When the first glimmer of dawn was in the sky he awoke in the fresh morning, and sat up and hearkened, for even as he woke he had heard something, since wariness had made him wakeful. Now he hears the sound of horse-hoofs on the hard road, and riseth to his feet and goeth to the very edge of the copse; looking thence he saw a rider who was just come to the very crossing of the roads. The new comer was much muffled in a wide cloak, but he seemed to be a man low of stature. He peered all round about him as if to see if the way were clear, and then alighted down from horseback and let the hood fall off his head, and seemed pondering which way were the best to take. By this time it was grown somewhat lighter and Ralph, looking hard, deemed that the rider was a woman; so he stepped forward lightly, and as he came on to the open sward about the way, the new comer saw him and put a foot into the stirrup to mount, but yet looked at him over the shoulder, and then presently left the saddle and came forward a few steps as if to meet Ralph, having cast the cloak to the ground.

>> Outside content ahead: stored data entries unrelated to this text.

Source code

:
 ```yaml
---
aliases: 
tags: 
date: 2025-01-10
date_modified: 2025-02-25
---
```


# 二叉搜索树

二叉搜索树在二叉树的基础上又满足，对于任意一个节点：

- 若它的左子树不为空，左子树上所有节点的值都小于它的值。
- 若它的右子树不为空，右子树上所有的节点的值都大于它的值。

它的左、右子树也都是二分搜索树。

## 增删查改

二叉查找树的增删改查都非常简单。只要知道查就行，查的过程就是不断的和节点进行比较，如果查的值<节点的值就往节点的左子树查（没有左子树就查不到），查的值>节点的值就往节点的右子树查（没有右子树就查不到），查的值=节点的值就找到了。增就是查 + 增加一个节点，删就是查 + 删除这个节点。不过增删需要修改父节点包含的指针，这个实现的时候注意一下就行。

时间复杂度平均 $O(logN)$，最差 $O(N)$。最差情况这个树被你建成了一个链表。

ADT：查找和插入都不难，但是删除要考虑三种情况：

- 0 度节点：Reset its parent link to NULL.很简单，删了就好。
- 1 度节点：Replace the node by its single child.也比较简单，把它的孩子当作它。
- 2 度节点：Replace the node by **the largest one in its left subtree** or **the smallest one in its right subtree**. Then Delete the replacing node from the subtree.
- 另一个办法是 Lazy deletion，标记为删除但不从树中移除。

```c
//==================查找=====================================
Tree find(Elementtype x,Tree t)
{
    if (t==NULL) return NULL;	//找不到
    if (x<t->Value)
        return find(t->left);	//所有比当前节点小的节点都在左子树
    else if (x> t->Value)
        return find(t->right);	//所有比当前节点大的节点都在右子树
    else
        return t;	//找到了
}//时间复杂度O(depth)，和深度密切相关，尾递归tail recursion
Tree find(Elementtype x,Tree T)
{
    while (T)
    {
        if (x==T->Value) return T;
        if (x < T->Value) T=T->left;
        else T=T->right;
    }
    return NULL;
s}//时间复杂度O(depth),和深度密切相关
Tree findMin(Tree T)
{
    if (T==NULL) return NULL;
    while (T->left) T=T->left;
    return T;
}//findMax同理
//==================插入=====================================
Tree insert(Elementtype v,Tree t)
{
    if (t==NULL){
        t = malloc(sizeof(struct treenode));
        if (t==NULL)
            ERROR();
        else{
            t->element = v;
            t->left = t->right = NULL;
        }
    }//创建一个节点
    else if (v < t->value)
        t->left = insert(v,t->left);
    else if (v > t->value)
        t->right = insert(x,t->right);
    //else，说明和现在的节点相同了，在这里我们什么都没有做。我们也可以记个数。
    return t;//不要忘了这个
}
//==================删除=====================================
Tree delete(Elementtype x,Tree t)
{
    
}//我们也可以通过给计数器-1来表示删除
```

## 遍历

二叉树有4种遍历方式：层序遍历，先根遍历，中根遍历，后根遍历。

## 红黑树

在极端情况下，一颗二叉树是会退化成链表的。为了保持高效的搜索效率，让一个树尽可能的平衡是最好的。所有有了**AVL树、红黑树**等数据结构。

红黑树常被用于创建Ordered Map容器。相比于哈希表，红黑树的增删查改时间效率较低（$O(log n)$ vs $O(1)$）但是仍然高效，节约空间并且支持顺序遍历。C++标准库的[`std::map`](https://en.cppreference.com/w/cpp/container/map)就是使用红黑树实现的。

Then Ralph saw that it was none other than the damsel of the hostelry of Bourton Abbas, and he came up to her and reached out his hand to her, and she took it in both hers and held it and said, smiling: “It is nought save mountains that shall never meet. Here have I followed on thy footsteps; yet knew I not where thou wouldst be in the forest. And now I am glad to have fallen in with thee; for I am going a long way.”

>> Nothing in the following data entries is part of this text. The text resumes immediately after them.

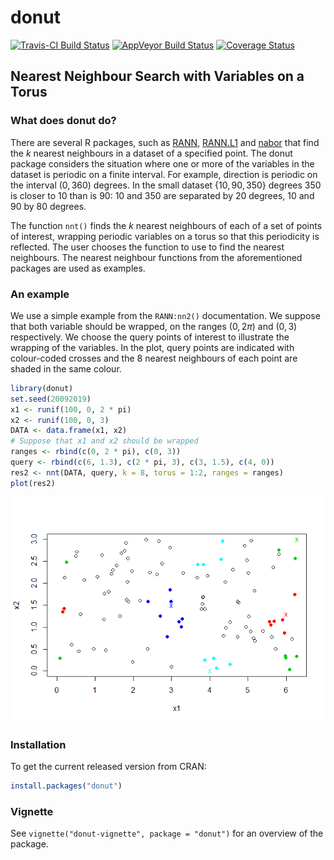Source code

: 
<!-- README.md is generated from README.Rmd. Please edit that file -->
donut
=====

[![Travis-CI Build Status](https://travis-ci.org/paulnorthrop/donut.svg?branch=master)](https://travis-ci.org/paulnorthrop/donut) [![AppVeyor Build Status](https://ci.appveyor.com/api/projects/status/github/paulnorthrop/donut?branch=master&svg=true)](https://ci.appveyor.com/project/paulnorthrop/donut) [![Coverage Status](https://codecov.io/github/paulnorthrop/donut/coverage.svg?branch=master)](https://codecov.io/github/paulnorthrop/donut?branch=master)

Nearest Neighbour Search with Variables on a Torus
--------------------------------------------------

### What does donut do?

There are several R packages, such as [RANN](https://cran.r-project.org/package=RANN), [RANN.L1](https://cran.r-project.org/package=RANN.L1) and [nabor](https://cran.r-project.org/package=nabor) that find the *k* nearest neighbours in a dataset of a specified point. The donut package considers the situation where one or more of the variables in the dataset is periodic on a finite interval. For example, direction is periodic on the interval (0, 360) degrees. In the small dataset {10, 90, 350} degrees 350 is closer to 10 than is 90: 10 and 350 are separated by 20 degrees, 10 and 90 by 80 degrees.

The function `nnt()` finds the *k* nearest neighbours of each of a set of points of interest, wrapping periodic variables on a torus so that this periodicity is reflected. The user chooses the function to use to find the nearest neighbours. The nearest neighbour functions from the aforementioned packages are used as examples.

### An example

We use a simple example from the `RANN:nn2()` documentation. We suppose that both variable should be wrapped, on the ranges (0, 2*π*) and (0, 3) respectively. We choose the query points of interest to illustrate the wrapping of the variables. In the plot, query points are indicated with colour-coded crosses and the 8 nearest neighbours of each point are shaded in the same colour.

``` r
library(donut)
set.seed(20092019)
x1 <- runif(100, 0, 2 * pi)
x2 <- runif(100, 0, 3)
DATA <- data.frame(x1, x2)
# Suppose that x1 and x2 should be wrapped
ranges <- rbind(c(0, 2 * pi), c(0, 3))
query <- rbind(c(6, 1.3), c(2 * pi, 3), c(3, 1.5), c(4, 0))
res2 <- nnt(DATA, query, k = 8, torus = 1:2, ranges = ranges)
plot(res2)
```

![](man/figures/README-example-1.png)

### Installation

To get the current released version from CRAN:

``` r
install.packages("donut")
```

### Vignette

See `vignette("donut-vignette", package = "donut")` for an overview of the package.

Ralph looked on her and himseemed some pain or shame touched his heart, and he said: “I am a knight adventurous; I have nought to do save to seek adventures. Why should I not go with thee?”
She looked at him earnestly awhile and said: “Nay, it may not be; thou art a lord’s son, and I a yeoman’s daughter.” She stopped, and he said nothing in answer.
“Furthermore,” said she, “it is a long way, and I know not how long.” Again he made no answer, and she said: “I am going to seek the WELL AT THE WORLD’S END, and to find it and live, or to find it not, and die.”
He spake after a while: “Why should I not come with thee?”
It was growing light now, and he could see that she reddened and then turned pale and set her lips close.
Then she said: “Because thou willest it not: because thou hadst liefer make that journey with some one else.”
He reddened in his turn, and said: “I know of no one else who shall go with me.”
“Well,” she said, “it is all one, I will not have thee go with me.” “Yea, and why not?” said he. She said: “Wilt thou swear to me that nought hath happed to thee to change thee betwixt this and Bourton? If thou wilt, then come with me; if thou wilt not, then refrain thee. And this I say because I see and feel that there is some change in thee since yesterday, so that thou wouldst scarce be dealing truly in being my fellow in this quest: for they that take it up must be single-hearted, and think of nought save the quest and the fellow that is with them.”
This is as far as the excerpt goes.